Before a bigger problem occurs, an example is to be suggested to detect a major system issue through WhaTap Resource Board. If you look at the Disk I/O Top 5 widget on the following example screen, you can see the current status of devices with the high disk I/O relative to available capacity.
As a result of reviewing the history of failures that occurred in the same equipment based on the status data of the example, you can see that abnormal situations such as slowdown and index file corruption occurred. In response, we introduced SSD and took actions to use the NAS snapshot backup for the part that was difficult to introduce in large capacity, and solved the disk I/O issue.
Alert Status that allows you to check the recent event trend, can be checked by selecting in the fixed menu at the top of Resource Board. WhaTap provides its own default alert threshold settings. Once the agent has been installed and data has been collected, alerts can be checked from then on without any setting. For example, the disk I/O (%) metric displays the disk utilization in 5 seconds. Disk I/O (%) above 80% can affect the system performance. Disk I/O 100% indicates that the disk is working non-stop. The default warning value setting for disk I/O (%) in WhaTap Server Monitoring is 90%. In other words, if it exceeds 90%, the alert is triggered immediately even if there is no threshold setting.

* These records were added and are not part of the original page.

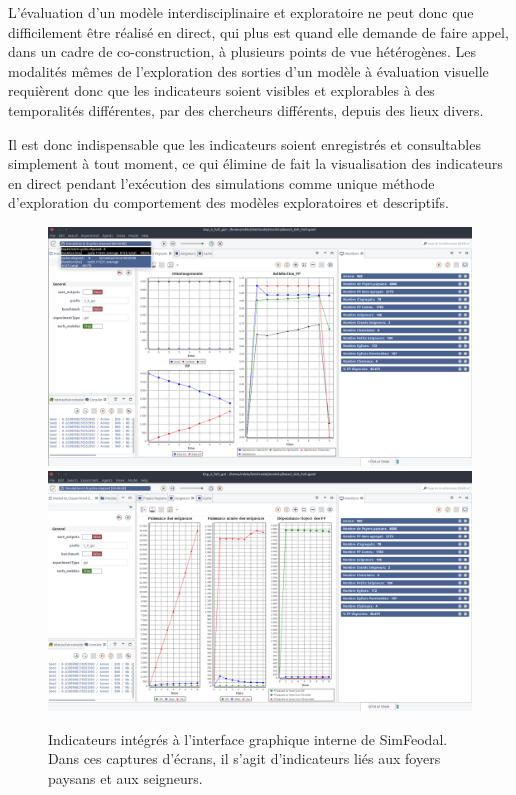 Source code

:	L'évaluation d'un modèle interdisciplinaire et exploratoire ne peut donc que difficilement être réalisé en direct, qui plus est quand elle demande de faire appel, dans un cadre de co-construction, à plusieurs points de vue hétérogènes.
	Les modalités mêmes de l'exploration des sorties d'un modèle à évaluation visuelle requièrent donc que les indicateurs soient visibles et explorables à des temporalités différentes, par des chercheurs différents, depuis des lieux divers.
	
	Il est donc indispensable que les indicateurs soient enregistrés et consultables simplement à tout moment, ce qui élimine de fait la visualisation des indicateurs en direct pendant l'exécution des simulations comme unique méthode d'exploration du comportement des modèles exploratoires et descriptifs.
	
	
	\begin{figure}[H]
		\captionsetup{width=\linewidth}
		\includegraphics[width=\linewidth]{img/SimFeodal_GUI_FP.png}
		\includegraphics[width=\linewidth]{img/SimFeodal_GUI_seigneurs.png}
		\caption{Indicateurs intégrés à l'interface graphique interne de SimFeodal.
		Dans ces captures d'écrans, il s'agit d'indicateurs liés aux foyers paysans et aux seigneurs.}
		\label{fig:simfeodal_gui_indicateurs}
	\end{figure}
	
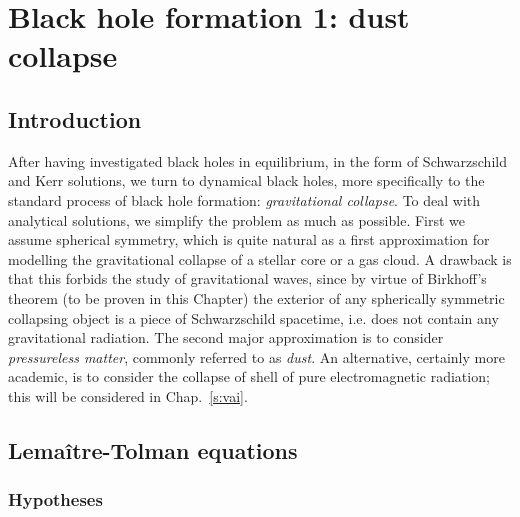 \chapter{Black hole formation 1: dust collapse}
\label{s:lem}

\minitoc

\section{Introduction}

After having investigated black holes in equilibrium, in the form of
Schwarzschild and Kerr solutions, we turn to dynamical black holes,
more specifically to the standard process of
black hole formation: \emph{gravitational collapse}.
To deal with analytical solutions, we simplify the problem as much as
possible. First we assume spherical symmetry, which is quite natural
as a first approximation for modelling the gravitational collapse
of a stellar core or a gas cloud. A drawback is that this forbids the
study of gravitational waves, since by
virtue of Birkhoff's theorem (to be proven in this Chapter)
the exterior
of any spherically symmetric collapsing object is a piece of Schwarzschild
spacetime, i.e. does not contain any gravitational radiation.
The second major approximation is to consider \emph{pressureless matter},
commonly referred to as \emph{dust}.
An alternative, certainly more academic, is to consider the collapse of shell of pure electromagnetic radiation; this will be considered in Chap.~\ref{s:vai}.

\section{Lemaître-Tolman equations}

\subsection{Hypotheses} \label{s:lem:hyp}

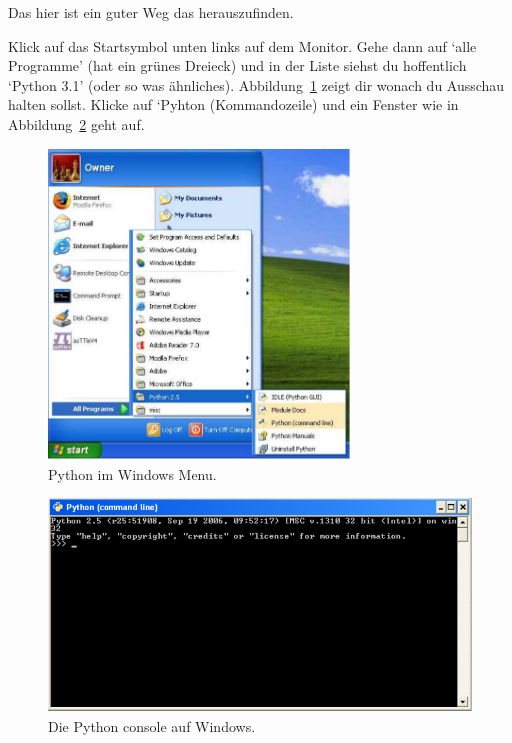 \noindent
Das hier ist ein guter Weg das herauszufinden.

\begin{WINDOWS}
Klick auf das Startsymbol unten links auf dem Monitor. Gehe dann auf `alle Programme' (hat ein grünes Dreieck) und in der Liste siehst du hoffentlich `Python 3.1' (oder so was ähnliches). Abbildung~\ref{fig1} zeigt dir wonach du Ausschau halten sollst. Klicke auf `Pyhton (Kommandozeile) und ein Fenster wie in Abbildung~\ref{fig2} geht auf.

\begin{figure}
\begin{center}
\includegraphics[width=80mm]{images/figure1}
\end{center}
\caption{Python im Windows Menu.}\label{fig1}
\end{figure}

\begin{figure}
\begin{center}
\includegraphics[width=135mm]{images/figure2}
\end{center}
\caption{Die Python console auf Windows.}\label{fig2}
\end{figure}
\end{WINDOWS}

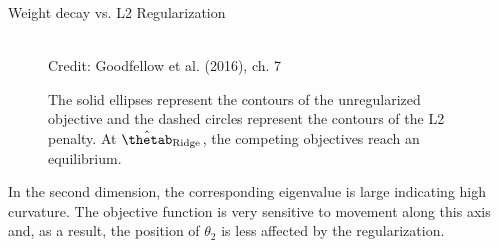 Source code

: \begin{vbframe}{Weight decay vs. L2 Regularization}
    \begin{figure}
    \centering
      \tiny{\\ Credit: Goodfellow et al. (2016), ch. 7}
      \caption{\footnotesize The solid ellipses represent the contours of the unregularized objective and the dashed circles represent the contours of the L2 penalty. At $\hat{\thetab}_{\text{Ridge}}$, the competing objectives reach an equilibrium.}
  \end{figure}
  
    In the second dimension, the corresponding eigenvalue is large indicating high curvature. The objective function is very sensitive to movement along this axis and, as a result, the position of $\theta_2$ is less affected by the regularization.
  
\end{vbframe}

\endlecture


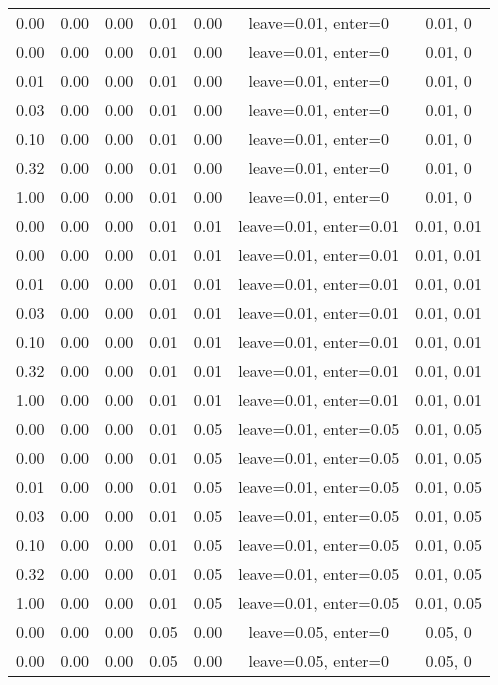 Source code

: \begin{table}[ht]
\begin{table}[ht]
\begin{tabular}{|ccccccc}
  0.00 & 0.00 & 0.00 & 0.01 & 0.00 & leave=0.01, enter=0 & 0.01, 0 \\ 
  0.00 & 0.00 & 0.00 & 0.01 & 0.00 & leave=0.01, enter=0 & 0.01, 0 \\ 
  0.01 & 0.00 & 0.00 & 0.01 & 0.00 & leave=0.01, enter=0 & 0.01, 0 \\ 
  0.03 & 0.00 & 0.00 & 0.01 & 0.00 & leave=0.01, enter=0 & 0.01, 0 \\ 
  0.10 & 0.00 & 0.00 & 0.01 & 0.00 & leave=0.01, enter=0 & 0.01, 0 \\ 
  0.32 & 0.00 & 0.00 & 0.01 & 0.00 & leave=0.01, enter=0 & 0.01, 0 \\ 
  1.00 & 0.00 & 0.00 & 0.01 & 0.00 & leave=0.01, enter=0 & 0.01, 0 \\ 
  0.00 & 0.00 & 0.00 & 0.01 & 0.01 & leave=0.01, enter=0.01 & 0.01, 0.01 \\ 
  0.00 & 0.00 & 0.00 & 0.01 & 0.01 & leave=0.01, enter=0.01 & 0.01, 0.01 \\ 
  0.01 & 0.00 & 0.00 & 0.01 & 0.01 & leave=0.01, enter=0.01 & 0.01, 0.01 \\ 
  0.03 & 0.00 & 0.00 & 0.01 & 0.01 & leave=0.01, enter=0.01 & 0.01, 0.01 \\ 
  0.10 & 0.00 & 0.00 & 0.01 & 0.01 & leave=0.01, enter=0.01 & 0.01, 0.01 \\ 
  0.32 & 0.00 & 0.00 & 0.01 & 0.01 & leave=0.01, enter=0.01 & 0.01, 0.01 \\ 
  1.00 & 0.00 & 0.00 & 0.01 & 0.01 & leave=0.01, enter=0.01 & 0.01, 0.01 \\ 
  0.00 & 0.00 & 0.00 & 0.01 & 0.05 & leave=0.01, enter=0.05 & 0.01, 0.05 \\ 
  0.00 & 0.00 & 0.00 & 0.01 & 0.05 & leave=0.01, enter=0.05 & 0.01, 0.05 \\ 
  0.01 & 0.00 & 0.00 & 0.01 & 0.05 & leave=0.01, enter=0.05 & 0.01, 0.05 \\ 
  0.03 & 0.00 & 0.00 & 0.01 & 0.05 & leave=0.01, enter=0.05 & 0.01, 0.05 \\ 
  0.10 & 0.00 & 0.00 & 0.01 & 0.05 & leave=0.01, enter=0.05 & 0.01, 0.05 \\ 
  0.32 & 0.00 & 0.00 & 0.01 & 0.05 & leave=0.01, enter=0.05 & 0.01, 0.05 \\ 
  1.00 & 0.00 & 0.00 & 0.01 & 0.05 & leave=0.01, enter=0.05 & 0.01, 0.05 \\ 
  0.00 & 0.00 & 0.00 & 0.05 & 0.00 & leave=0.05, enter=0 & 0.05, 0 \\ 
  0.00 & 0.00 & 0.00 & 0.05 & 0.00 & leave=0.05, enter=0 & 0.05, 0 \\ 

\end{tabular}
\end{table}
\end{table}
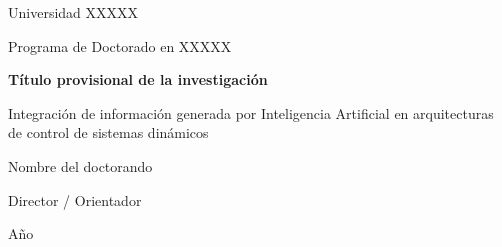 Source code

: \documentclass[12pt,a4paper]{report}
\begin{document}

\begin{titlepage}
    \centering
    
    {\Large Universidad XXXXX\par}
    \vspace{0.5cm}
    
    {\Large Programa de Doctorado en XXXXX\par}
    
    \vspace{3cm}
    
    {\LARGE \textbf{Título provisional de la investigación}\par}
    
    \vspace{1cm}
    
    {\large
    Integración de información generada por Inteligencia Artificial
    en arquitecturas de control de sistemas dinámicos
    \par}
    
    \vfill
    
    {\large Nombre del doctorando\par}
    {\large Director / Orientador\par}
    
    \vspace{1cm}
    
    {\large Año\par}
    
\end{titlepage}



\begin{abstract}

%
%
%
%
%
%
%
%
%

\end{abstract}
\end{document}
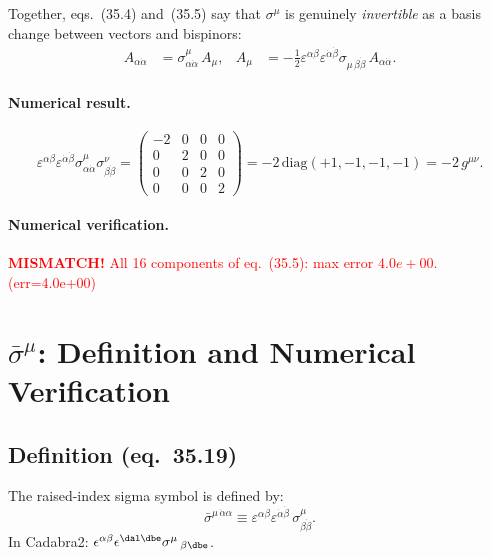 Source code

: \documentclass[12pt]{article}
\begin{document}
Together, eqs.~(35.4) and~(35.5) say that $\sigma^\mu$ is genuinely
\emph{invertible} as a basis change between vectors and bispinors:
\begin{align*}
  A_{\alpha\dot\alpha} &= \sigma^\mu_{\alpha\dot\alpha}\,A_\mu, &
  A_\mu &= -\tfrac{1}{2}\varepsilon^{\alpha\beta}\varepsilon^{\dot\alpha\dot\beta}
           \sigma_{\mu\,\beta\dot\beta}\,A_{\alpha\dot\alpha}.
\end{align*}

\paragraph{Numerical result.}
\[
  \varepsilon^{\alpha\beta}\varepsilon^{\dot\alpha\dot\beta}
  \sigma^\mu_{\alpha\dot\alpha}\sigma^\nu_{\beta\dot\beta} =
  \begin{pmatrix}
    -2 & 0 & 0 & 0 \\
    0 & 2 & 0 & 0 \\
    0 & 0 & 2 & 0 \\
    0 & 0 & 0 & 2
  \end{pmatrix}
  = -2\,\mathrm{diag}(+1,-1,-1,-1) = -2\,g^{\mu\nu}.
\]

\paragraph{Numerical verification.}
\textcolor{red}{\textbf{MISMATCH!} All 16 components of eq.~(35.5): max error $4.0e+00$. (err=4.0e+00)}

\section{\texorpdfstring{$\bar\sigma^\mu$}{sigmabar\^{}mu}:
         Definition and Numerical Verification \quad [eq.~35.19--35.20]}

\subsection{Definition (eq.~35.19)}

The raised-index sigma symbol is defined by:
\begin{equation}
  \bar\sigma^{\mu\,\dot\alpha\alpha}
  \equiv \varepsilon^{\alpha\beta}\varepsilon^{\dot\alpha\dot\beta}\,
         \sigma^\mu_{\beta\dot\beta}.
  \tag{35.19}
\end{equation}
In Cadabra2: $\epsilon^{\alpha \beta} \epsilon^{\dal \dbe} \sigma^{\mu}\,_{\beta \dbe}$.
\end{document}
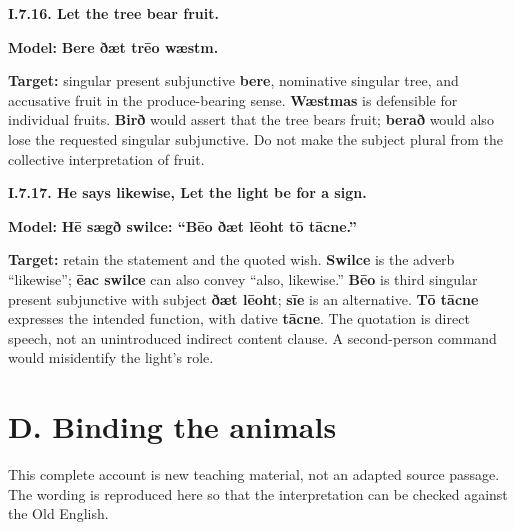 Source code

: \par\begin{minipage}{\linewidth}\raggedright
\textbf{I.7.16. Let the tree bear fruit.}

\textbf{Model:} \textbf{Bere ðæt trēo wæstm.}

\textbf{Target:} singular present subjunctive \textbf{bere}, nominative singular tree, and accusative fruit in the produce-bearing sense. \textbf{Wæstmas} is defensible for individual fruits. \textbf{Birð} would assert that the tree bears fruit; \textbf{berað} would also lose the requested singular subjunctive. Do not make the subject plural from the collective interpretation of fruit.

\end{minipage}\par\addvspace{4pt}

\par\begin{minipage}{\linewidth}\raggedright
\textbf{I.7.17. He says likewise, Let the light be for a sign.}

\textbf{Model:} \textbf{Hē sægð swilce: “Bēo ðæt lēoht tō tācne.”}

\textbf{Target:} retain the statement and the quoted wish. \textbf{Swilce} is the adverb “likewise”; \textbf{ēac swilce} can also convey “also, likewise.” \textbf{Bēo} is third singular present subjunctive with subject \textbf{ðæt lēoht}; \textbf{sīe} is an alternative. \textbf{Tō tācne} expresses the intended function, with dative \textbf{tācne}. The quotation is direct speech, not an unintroduced indirect content clause. A second-person command would misidentify the light’s role.

\end{minipage}\par\addvspace{4pt}

\section*{D. Binding the animals}

This complete account is new teaching material, not an adapted source passage. The wording is reproduced here so that the interpretation can be checked against the Old English.

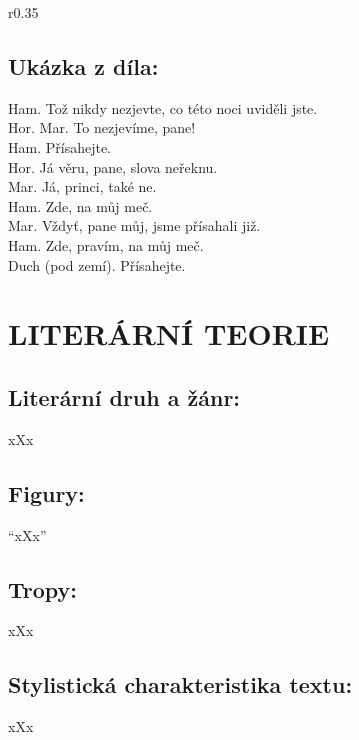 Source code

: \documentclass[A4paper]{extarticle} %
\begin{document}
\noindent\begin{wrapfigure}{r}{0.35\textwidth}
\tiny

\subsection*{Ukázka z díla:}
\setlength{\parindent}{3pt}
\noindent Ham. Tož nikdy nezjevte, co této noci uviděli jste. \\
Hor. Mar. To nezjevíme, pane! \\
Ham. Přísahejte. \\
Hor. Já věru, pane, slova neřeknu. \\
Mar. Já, princi, také ne. \\
Ham. Zde, na můj meč. \\
Mar. Vždyť, pane můj, jsme přísahali již. \\
Ham. Zde, pravím, na můj meč. \\
Duch (pod zemí). Přísahejte.
\end{wrapfigure}

\section*{LITERÁRNÍ TEORIE}

\subsection*{Literární druh a žánr:}
\noindent xXx



\subsection*{Figury:}
\noindent 
\enquote{xXx}

\subsection*{Tropy:}
\noindent 
xXx

\subsection*{Stylistická charakteristika textu:}
\noindent 
xXx
\end{document}
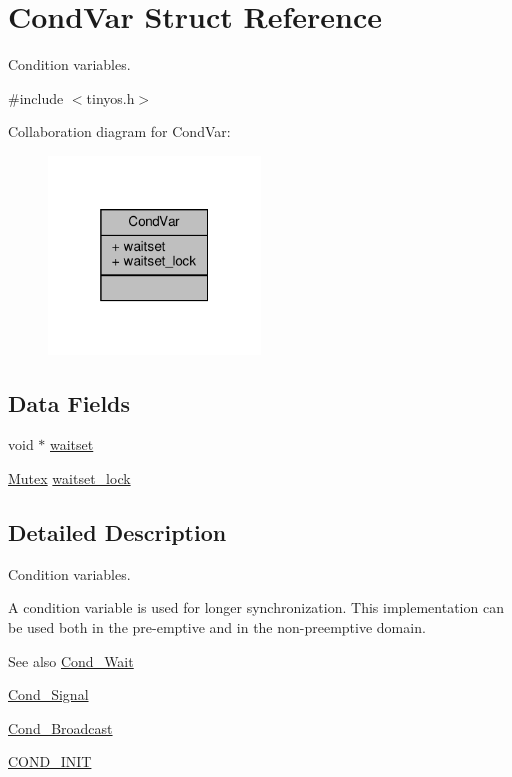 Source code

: \hypertarget{structCondVar}{}\section{Cond\+Var Struct Reference}
\label{structCondVar}


Condition variables.  




{\ttfamily \#include $<$tinyos.\+h$>$}



Collaboration diagram for Cond\+Var\+:\nopagebreak
\begin{figure}[H]
\begin{center}
\leavevmode
\includegraphics[width=160pt]{structCondVar__coll__graph}
\end{center}
\end{figure}
\subsection*{Data Fields}
\begin{DoxyCompactItemize}
\item 
void $\ast$ \hyperlink{structCondVar_a7da9e0169713c3b3ae386a8ab49f7e34}{waitset}
\item 
\hyperlink{group__syscalls_gaef2ec62cae8e0031fd19fc8b91083ade}{Mutex} \hyperlink{structCondVar_a477b855f4d3880d231206ae79bd5b6cf}{waitset\+\_\+lock}
\end{DoxyCompactItemize}


\subsection{Detailed Description}
Condition variables. 

A condition variable is used for longer synchronization. This implementation can be used both in the pre-\/emptive and in the non-\/preemptive domain.

\begin{DoxySeeAlso}{See also}
\hyperlink{group__syscalls_ga970dca2210b3f2ec8aedab7f542a9bf4}{Cond\+\_\+\+Wait} 

\hyperlink{group__syscalls_ga43f64f8be273d2fe77d7de5f4b81e22d}{Cond\+\_\+\+Signal} 

\hyperlink{group__syscalls_ga8196aa2a48cad90742f254cc3b8fd351}{Cond\+\_\+\+Broadcast} 

\hyperlink{group__syscalls_ga6a7055a466bff255172e05f6ec82d792}{C\+O\+N\+D\+\_\+\+I\+N\+IT} 
\end{DoxySeeAlso}


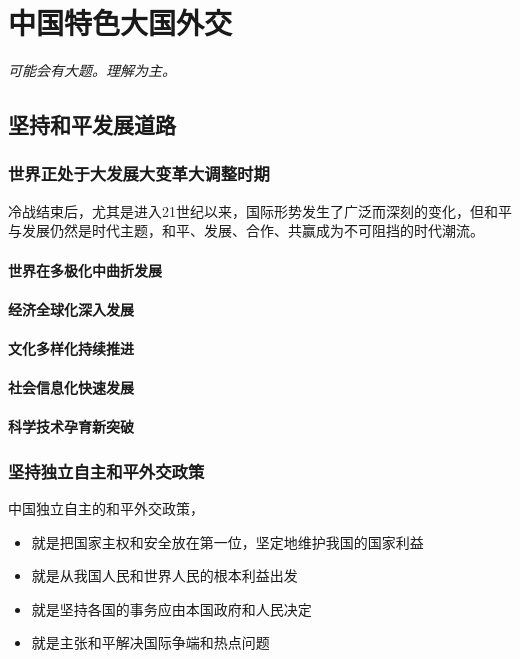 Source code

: \chapter{中国特色大国外交}
\emph{可能会有大题。理解为主。}

\section{坚持和平发展道路}
    \subsection{世界正处于大发展大变革大调整时期}
        冷战结束后，尤其是进入21世纪以来，国际形势发生了广泛而深刻的变化，但和平与发展仍然是时代主题，和平、发展、合作、共赢成为不可阻挡的时代潮流。

        \subsubsection{世界在多极化中曲折发展}
        \subsubsection{经济全球化深入发展}
        \subsubsection{文化多样化持续推进}
        \subsubsection{社会信息化快速发展}
        \subsubsection{科学技术孕育新突破}

    \subsection{坚持独立自主和平外交政策}
        中国独立自主的和平外交政策，
        \begin{itemize}
            \item 就是把国家主权和安全放在第一位，坚定地维护我国的国家利益
            \item 就是从我国人民和世界人民的根本利益出发
            \item 就是坚持各国的事务应由本国政府和人民决定
            \item 就是主张和平解决国际争端和热点问题
        \end{itemize}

WhaTap's default alert settings allow you to quickly start monitoring as soon as installing the agent without any complicated steps. It is a result of adopting efficiency and user convenience, the characteristics of WhaTap Server Monitoring. For more information about the alert settings of Server Monitoring, including easy-to-set process alerts, see the following.
Resource Board is an efficient dashboard that summarizes the status information of the entire server and provides a concise and issue-oriented view. Through the main chart (CPU Resource Map) to detect the number and trend of servers with CPU issues at the same time and the Top 5 list for each key metric of OS Monitoring, the target resources with high potential for issues to occur are exposed and the alerts from the server are displayed in chronological order. WhaTap's intuitive and compact dashboard configuration is more useful when large systems need to be monitored.
Additional use of dashboards
- If is selected in the Top 5 widgets for each resource, the Resource Equalizer menu displays the real-time usage of all servers.
- The detailed server-level information can be checked in the Server Detail menu, which is moved by selecting the chart area in the widget.
- To view the server resource consumption patterns or compare them with the load design, use Analysis > Metrics Chart.